Photographer Peter Sekaer finds a home at the High
Sekaer, represented in this exhibition by 75 vintage prints, traveled the country and produced a significant body of Depression-era photographs while working as a photographer for U.S. government agencies such as the Housing Authority and the Rural Electrification Administration. The images reflect his considerable compositional skills, the intense compassion he felt for his subjects, and his own quirky perspective.
Sekaer came to the U.S. from Denmark at age 17. He arrived after the First World War and owned a successful poster and silkscreen business — an interest that resurfaces in his later photographs, which often include screened and painted graphics on the sides of buildings. Sekaer's attraction to the graphic art that littered early 20th-century urban landscape gives his small prints a visual verve comparable to that of paintings by his contemporary Stuart Davis, who used advertisements in ways that anticipated pop art.
Sekaer's "Restaurant Window, South Carolina," like all of the works in the exhibition, is a black-and-white print no larger than a foot in any direction. The seemingly simple image plays with the juxtaposition of two- and three-dimensional elements: A cartoonish drawing of a steaming cup and saucer decorates a torn and tattered curtain, as does a floral-printed fish-shaped patch. A reflection of the city's architecture can be seen in the glass, adding yet another layer of visual texture.

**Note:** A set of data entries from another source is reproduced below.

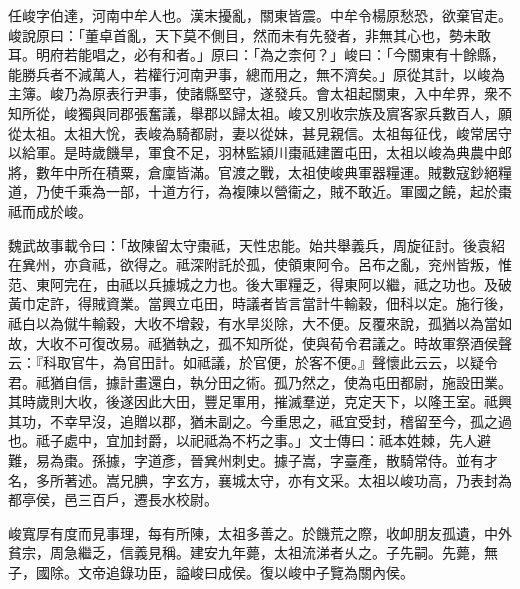 
\begin{pinyinscope}
任峻字伯達，河南中牟人也。漢末擾亂，關東皆震。中牟令楊原愁恐，欲棄官走。峻說原曰：「董卓首亂，天下莫不側目，然而未有先發者，非無其心也，勢未敢耳。明府若能唱之，必有和者。」原曰：「為之柰何？」峻曰：「今關東有十餘縣，能勝兵者不減萬人，若權行河南尹事，總而用之，無不濟矣。」原從其計，以峻為主簿。峻乃為原表行尹事，使諸縣堅守，遂發兵。會太祖起關東，入中牟界，衆不知所從，峻獨與同郡張奮議，舉郡以歸太祖。峻又別收宗族及賔客家兵數百人，願從太祖。太祖大恱，表峻為騎都尉，妻以從妹，甚見親信。太祖每征伐，峻常居守以給軍。是時歲饑旱，軍食不足，羽林監潁川棗祗建置屯田，太祖以峻為典農中郎將，數年中所在積粟，倉廩皆滿。官渡之戰，太祖使峻典軍器糧運。賊數寇鈔絕糧道，乃使千乘為一部，十道方行，為複陳以營衞之，賊不敢近。軍國之饒，起於棗祗而成於峻。

魏武故事載令曰：「故陳留太守棗祗，天性忠能。始共舉義兵，周旋征討。後袁紹在兾州，亦貪祗，欲得之。祗深附託於孤，使領東阿令。呂布之亂，兖州皆叛，惟范、東阿完在，由祗以兵據城之力也。後大軍糧乏，得東阿以繼，祗之功也。及破黃巾定許，得賊資業。當興立屯田，時議者皆言當計牛輸穀，佃科以定。施行後，祗白以為僦牛輸穀，大收不增穀，有水旱災除，大不便。反覆來說，孤猶以為當如故，大收不可復改易。祗猶執之，孤不知所從，使與荀令君議之。時故軍祭酒侯聲云：『科取官牛，為官田計。如祗議，於官便，於客不便。』聲懷此云云，以疑令君。祗猶自信，據計畫還白，執分田之術。孤乃然之，使為屯田都尉，施設田業。其時歲則大收，後遂因此大田，豐足軍用，摧滅羣逆，克定天下，以隆王室。祗興其功，不幸早沒，追贈以郡，猶未副之。今重思之，祗宜受封，稽留至今，孤之過也。祗子處中，宜加封爵，以祀祗為不朽之事。」文士傳曰：祗本姓棘，先人避難，易為棗。孫據，字道彥，晉兾州刺史。據子嵩，字臺產，散騎常侍。並有才名，多所著述。嵩兄腆，字玄方，襄城太守，亦有文采。太祖以峻功高，乃表封為都亭侯，邑三百戶，遷長水校尉。

峻寬厚有度而見事理，每有所陳，太祖多善之。於饑荒之際，收卹朋友孤遺，中外貧宗，周急繼乏，信義見稱。建安九年薨，太祖流涕者乆之。子先嗣。先薨，無子，國除。文帝追錄功臣，謚峻曰成侯。復以峻中子覽為關內侯。


\end{pinyinscope}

"Bowling Green, Virginia," also a photo of a window, shows an ornate frame and a graphic advertising 5-cent ice cream cones. By focusing on the graphic, Sekaer transforms an everyday encounter into a subject worthy of artistic treatment — something Andy Warhol would later become famous for with his paintings of soup cans.
"Family Shelling Pecans, Austin, Texas" represents its subjects with quiet respect. Despite their obvious poverty, the three generations of the family do not demand our sympathy. They are focused on the task at hand, which they approach matter-of-factly. Sekaer recorded the ages of the family's members and the amount of work they had to do to earn 30-36 cents a day cracking pecans. His notes reveal the artist's awareness of his subjects' situation, and, in a way, his photograph accords them the dignity denied them by their circumstances.
Although the world Sekaer recorded is long gone, his photographs remain relevant to contemporary life. His interest in the images and texts found on urban walls resonates amid the current local excitement over graffiti and other forms of street and public art, while his portraits of the homeless and impoverished are especially haunting in the context of our own recessionary economy. The High Museum has done well to rescue this artist from obscurity.